Enjoy talks and short lectures from a collection of knowledgeable guides on Victorian Britain in a small group. The Industrial Revolution brought great change to Britain with the linking of major rivers with canals and the development of railways.
During our program we learn how engineers overcame geographical obstacles through the use of viaducts, bridges, aqueducts, tunnels and locks. Fortunately for us many of these impressive structures have been restored and now carry recreational boating with branch railways through spectacular landscapes.

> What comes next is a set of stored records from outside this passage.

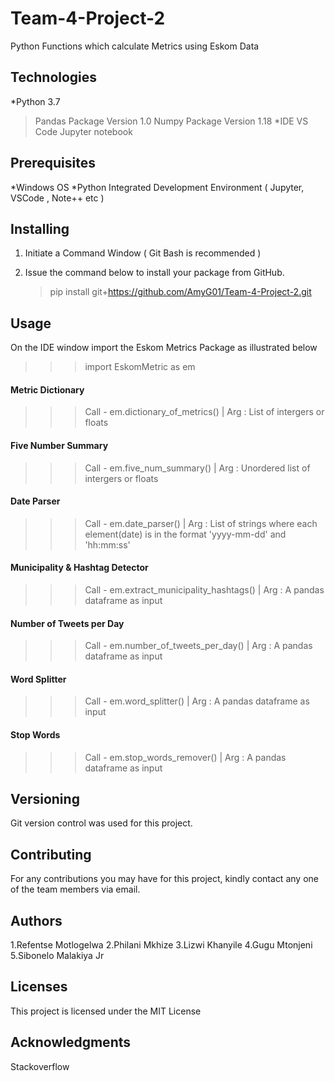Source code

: # Team-4-Project-2
Python Functions which calculate Metrics using Eskom Data

## Technologies
*Python 3.7
 > Pandas Package Version 1.0
 > Numpy Package Version 1.18
 *IDE
 >VS Code
 >Jupyter notebook

## Prerequisites
*Windows OS
*Python Integrated Development Environment ( Jupyter, VSCode , Note++ etc )

## Installing

1. Initiate a Command Window ( Git Bash is recommended )
 
2. Issue the command below to install your package from GitHub.
   >pip install git+https://github.com/AmyG01/Team-4-Project-2.git

## Usage

On the IDE window import the Eskom Metrics Package as illustrated below

>>> import EskomMetric as em

#### Metric Dictionary

>>> Call - em.dictionary_of_metrics() | Arg : List of intergers or floats

#### Five Number Summary

>>> Call - em.five_num_summary() | Arg : Unordered list of intergers or floats

#### Date Parser

>>> Call - em.date_parser() | Arg : List of strings where each element(date)
        				                  is in the format 'yyyy-mm-dd' and 'hh:mm:ss'

#### Municipality & Hashtag Detector

>>> Call - em.extract_municipality_hashtags() | Arg : A pandas dataframe as input

#### Number of Tweets per Day

>>> Call - em.number_of_tweets_per_day() | Arg : A pandas dataframe as input

#### Word Splitter

>>> Call - em.word_splitter() | Arg : A pandas dataframe as input

#### Stop Words

>>> Call - em.stop_words_remover() | Arg : A pandas dataframe as input

## Versioning
Git version control was used for this project.

## Contributing
For any contributions you may have for this project, kindly contact any one of the team members via email.


## Authors

1.Refentse Motlogelwa
2.Philani Mkhize
3.Lizwi Khanyile
4.Gugu Mtonjeni
5.Sibonelo Malakiya Jr

## Licenses

This project is licensed under the MIT License

## Acknowledgments

Stackoverflow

Continental invaders brought with them many components that added to the mix of what makes Britain today, including their genetic characteristics, the roots of the English language, various spiritual and religious beliefs, models of land ownership, place names and technologies that began with the Stone Age Celts. Then to the Cotswolds, the storybook villages now busier than ever.
From medieval Knot Gardens to the English landscapes of Capability Brown, to the modern incarnations of Sackville-West and the Duchess of Northumberland, our night tour traces and explores garden styles through the ages. This programs gives participants a chance more to learn about this fascinating operatic duo, experiencing live performances and hearing from Gilbert and Sullivan experts. The tour promises to be an unforgettable introduction to the world of Gilbert and Sullivan. This small group tour allows the traveller to come to a greater appreciation of the long history of art and literature in England.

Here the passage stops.